Birincisi = Yine SAFETY personel görevlendiriliyor yani yurtdışı projedeki saha sorumlusu bu kişi oluyor. Ancak Türkiye yasal mevzuatına göre Türkiye'de ÇSB ve diğer yasal yetkililer için işyeri tehlike sınıfına göre Türkiye'de uzman bulunduruluyor. Her hangi bir sorun sıkıntı yani ölümlü ya da sürekli iş göremezlik meydana getiren iş kazası olunca, Safety yerel makamlara kadar sorumlu oluyor, Türkiye'deki uzman Türkiye yasal mercilerine karşı sorumlu oluyor. Zaman zaman Türkiye'deki uzman yurtdışı projeye gelir gider, beraber çalışırlar, koordinasyon yaparlar.

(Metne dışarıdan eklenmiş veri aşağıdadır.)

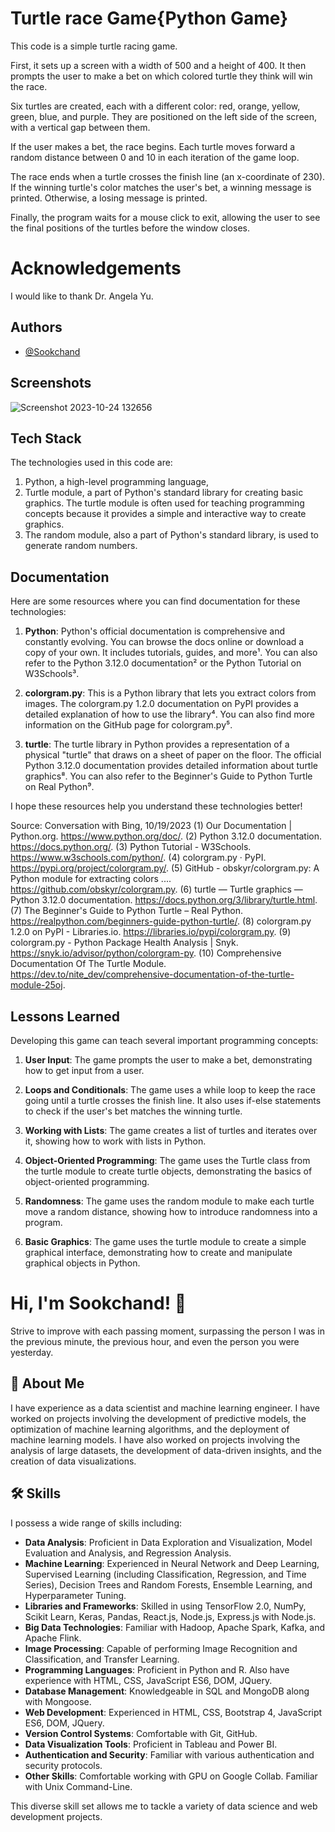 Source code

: 
#  Turtle race Game{Python Game}
This code is a simple turtle racing game. 

First, it sets up a screen with a width of 500 and a height of 400. It then prompts the user to make a bet on which colored turtle they think will win the race.

Six turtles are created, each with a different color: red, orange, yellow, green, blue, and purple. They are positioned on the left side of the screen, with a vertical gap between them.

If the user makes a bet, the race begins. Each turtle moves forward a random distance between 0 and 10 in each iteration of the game loop.

The race ends when a turtle crosses the finish line (an x-coordinate of 230). If the winning turtle's color matches the user's bet, a winning message is printed. Otherwise, a losing message is printed.

Finally, the program waits for a mouse click to exit, allowing the user to see the final positions of the turtles before the window closes.
#  Acknowledgements
I would like to thank Dr. Angela Yu.
## Authors

- [@Sookchand](https://github.com/Sookchand)


## Screenshots

![Screenshot 2023-10-24 132656](https://github.com/Sookchand/Turtle-Race-Python-Game-/assets/34344439/833ce529-a2a4-4070-ae98-6511334d85db)

## Tech Stack
The technologies used in this code are:

1. Python, a high-level programming language,
2. Turtle module, a part of Python's standard library for creating basic graphics. The turtle module is often used for teaching programming concepts because it provides a simple and interactive way to create graphics. 
3. The random module, also a part of Python's standard library, is used to generate random numbers.
## Documentation
Here are some resources where you can find documentation for these technologies:

1. **Python**: Python's official documentation is comprehensive and constantly evolving. You can browse the docs online or download a copy of your own. It includes tutorials, guides, and more¹. You can also refer to the Python 3.12.0 documentation² or the Python Tutorial on W3Schools³.

2. **colorgram.py**: This is a Python library that lets you extract colors from images. The colorgram.py 1.2.0 documentation on PyPI provides a detailed explanation of how to use the library⁴. You can also find more information on the GitHub page for colorgram.py⁵.

3. **turtle**: The turtle library in Python provides a representation of a physical "turtle" that draws on a sheet of paper on the floor. The official Python 3.12.0 documentation provides detailed information about turtle graphics⁸. You can also refer to the Beginner's Guide to Python Turtle on Real Python⁹.

I hope these resources help you understand these technologies better!

Source: Conversation with Bing, 10/19/2023
(1) Our Documentation | Python.org. https://www.python.org/doc/.
(2) Python 3.12.0 documentation. https://docs.python.org/.
(3) Python Tutorial - W3Schools. https://www.w3schools.com/python/.
(4) colorgram.py · PyPI. https://pypi.org/project/colorgram.py/.
(5) GitHub - obskyr/colorgram.py: A Python module for extracting colors .... https://github.com/obskyr/colorgram.py.
(6) turtle — Turtle graphics — Python 3.12.0 documentation. https://docs.python.org/3/library/turtle.html.
(7) The Beginner's Guide to Python Turtle – Real Python. https://realpython.com/beginners-guide-python-turtle/.
(8) colorgram.py 1.2.0 on PyPI - Libraries.io. https://libraries.io/pypi/colorgram.py.
(9) colorgram.py - Python Package Health Analysis | Snyk. https://snyk.io/advisor/python/colorgram-py.
(10) Comprehensive Documentation Of The Turtle Module. https://dev.to/nite_dev/comprehensive-documentation-of-the-turtle-module-25oj.
## Lessons Learned
Developing this game can teach several important programming concepts:

1. **User Input**: The game prompts the user to make a bet, demonstrating how to get input from a user.

2. **Loops and Conditionals**: The game uses a while loop to keep the race going until a turtle crosses the finish line. It also uses if-else statements to check if the user's bet matches the winning turtle.

3. **Working with Lists**: The game creates a list of turtles and iterates over it, showing how to work with lists in Python.

4. **Object-Oriented Programming**: The game uses the Turtle class from the turtle module to create turtle objects, demonstrating the basics of object-oriented programming.

5. **Randomness**: The game uses the random module to make each turtle move a random distance, showing how to introduce randomness into a program.

6. **Basic Graphics**: The game uses the turtle module to create a simple graphical interface, demonstrating how to create and manipulate graphical objects in Python.
# Hi, I'm Sookchand! 👋

Strive to improve with each passing moment, surpassing the person I was in the previous minute, the previous hour, and even the person you were yesterday.
## 🚀 About Me
I have experience as a data scientist and machine learning engineer. I have worked on projects involving the development of predictive models, the optimization of machine learning algorithms, and the deployment of machine learning models. I have also worked on projects involving the analysis of large datasets, the development of data-driven insights, and the creation of data visualizations.
## 🛠 Skills
I possess a wide range of skills including:

- **Data Analysis**: Proficient in Data Exploration and Visualization, Model Evaluation and Analysis, and Regression Analysis.
- **Machine Learning**: Experienced in Neural Network and Deep Learning, Supervised Learning (including Classification, Regression, and Time Series), Decision Trees and Random Forests, Ensemble Learning, and Hyperparameter Tuning.
- **Libraries and Frameworks**: Skilled in using TensorFlow 2.0, NumPy, Scikit Learn, Keras, Pandas, React.js, Node.js, Express.js with Node.js.
- **Big Data Technologies**: Familiar with Hadoop, Apache Spark, Kafka, and Apache Flink.
- **Image Processing**: Capable of performing Image Recognition and Classification, and Transfer Learning.
- **Programming Languages**: Proficient in Python and R. Also have experience with HTML, CSS, JavaScript ES6, DOM, JQuery.
- **Database Management**: Knowledgeable in SQL and MongoDB along with Mongoose.
- **Web Development**: Experienced in HTML, CSS, Bootstrap 4, JavaScript ES6, DOM, JQuery.
- **Version Control Systems**: Comfortable with Git, GitHub.
- **Data Visualization Tools**: Proficient in Tableau and Power BI.
- **Authentication and Security**: Familiar with various authentication and security protocols.
- **Other Skills**: Comfortable working with GPU on Google Collab. Familiar with Unix Command-Line.

This diverse skill set allows me to tackle a variety of data science and web development projects.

İkinci yol ise = Şirketler, Türkiye'deki yasal mevzuata uygunluk ve yurtdışında Türk çalışanların maruz kalabilecekleri bir iş kazası için mesul olması/bulunması bakımından hem birinci maddedeki sertifikasyonu olan hem de Türk İSG sistemine göre uzmanlık belgesi olan, uzman çalıştırıyorlar. Fakat şöyle bir sıkıntı var güncel olarak, yurtdışına gelen Türk uzmanlar bilgisayar üzerinden 10 saat ya da 30 saat OSH belgesi alıp geliyorlar. Ama sahada iş tamamen ingilizce, her türlü raporlaşma toplantı ingilizce, dolayısı ile zaman zaman ingilizcesi ve OSH ve NEBOSH sistem bilgileri yeterli olamıyor ve verimli olamıyorlar. Bu hakikaten projde sıkıntı yaratabiliyor.

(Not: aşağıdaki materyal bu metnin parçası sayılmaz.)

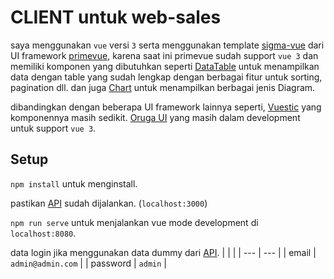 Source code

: # CLIENT untuk web-sales
saya menggunakan `vue` versi `3` serta menggunakan template [sigma-vue](https://github.com/primefaces/sigma-vue) dari UI framework [primevue](https://www.primefaces.org/primevue/), karena saat ini primevue sudah support `vue 3` dan memiliki komponen yang dibutuhkan seperti [DataTable](https://www.primefaces.org/primevue/showcase/#/datatable) untuk menampilkan data dengan table yang sudah lengkap dengan berbagai fitur untuk sorting, pagination dll. dan juga [Chart](https://www.primefaces.org/primevue/showcase/#/chart) untuk menampilkan berbagai jenis Diagram.

dibandingkan dengan beberapa UI framework lainnya seperti, [Vuestic](https://vuestic.dev/en/ui-elements/avatar) yang komponennya masih sedikit. [Oruga UI](https://oruga.io/documentation/) yang masih dalam development untuk support `vue 3`.


## Setup

`npm install` untuk menginstall.

pastikan [API](https://github.com/Khusyasy/web-sales-api) sudah dijalankan. (`localhost:3000`)

`npm run serve` untuk menjalankan vue mode development di `localhost:8080`.

data login jika menggunakan data dummy dari [API](https://github.com/Khusyasy/web-sales-api).
|     |     |
| --- | --- |
| email | `admin@admin.com` |
| password | `admin` |
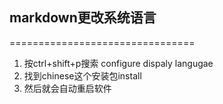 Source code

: ## markdown更改系统语言

================================

1. 按ctrl+shift+p搜索 configure dispaly langugae
2. 找到chinese这个安装包install
3. 然后就会自动重启软件
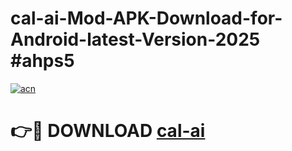 # cal-ai-Mod-APK-Download-for-Android-latest-Version-2025 #ahps5

[![acn](https://github.com/user-attachments/assets/0f9c940e-d8b0-45ae-aac7-cd30a18b3e1c)](https://app.mediaupload.pro?title=cal-ai&ref=09M)

# 👉🔴 DOWNLOAD [cal-ai](https://app.mediaupload.pro?title=cal-ai&ref=09M) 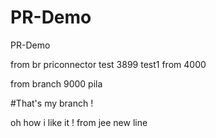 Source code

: # PR-Demo
PR-Demo

from br priconnector
test 3899
test1
from 4000

from branch 9000
pila

#That's my branch !

oh how i like it !
from jee
new line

Bu kadar anlatımdan sonra, sizin sorunuza cevap vereyim, Türk İSG uzmanı yurtdışı projede öyle saatle falan iş yapmaz

Tamamen sahada ve saha kontrolünü sağlayarak çalışır. Hani var ya meşhur "benim saha gözetimim 18.5 dakika"

Yurtdışında yok öyle

Herkes sahada. Zaten bir SAFETY olarak (ister HSE Manager, ister SSHO olun ) her zaman sahada olmanız yabancı ana firma tarafından isteniyor. Sizi görmek istiyorlar. Yani "Ben A sınıfı uzmanım, benim çalışma sürem bellidir" cümlesi işe yaramıyor.